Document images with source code
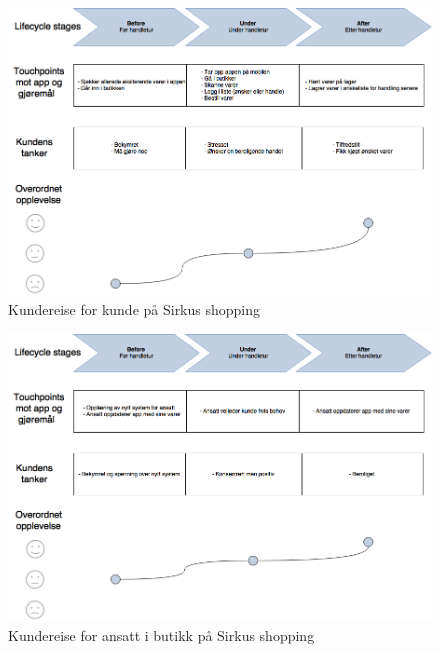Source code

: \begin{figure}[H]
\includegraphics[scale=0.49]{images/customerjourneyBlueprint/cjKunde}
\centering %
\caption{Kundereise for kunde på Sirkus shopping}
\label{fig:customerKunde}
\end{figure}

\begin{figure}[H]
\includegraphics[scale=0.49]{images/customerjourneyBlueprint/cjAnsatt}
\centering %
\caption{Kundereise for ansatt i butikk på Sirkus shopping}
\label{fig:customerAnsatt}
\end{figure}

• **The task**: Return exactly the lines from the line bearing "for kunde på" to the end of the records, inclusive of both; include no other lines.

• **Response box**:
\caption{Kundereise for kunde på Sirkus shopping}
\label{fig:customerKunde}
\end{figure}

\begin{figure}[H]
\includegraphics[scale=0.49]{images/customerjourneyBlueprint/cjAnsatt}
\centering %
\caption{Kundereise for ansatt i butikk på Sirkus shopping}
\label{fig:customerAnsatt}
\end{figure}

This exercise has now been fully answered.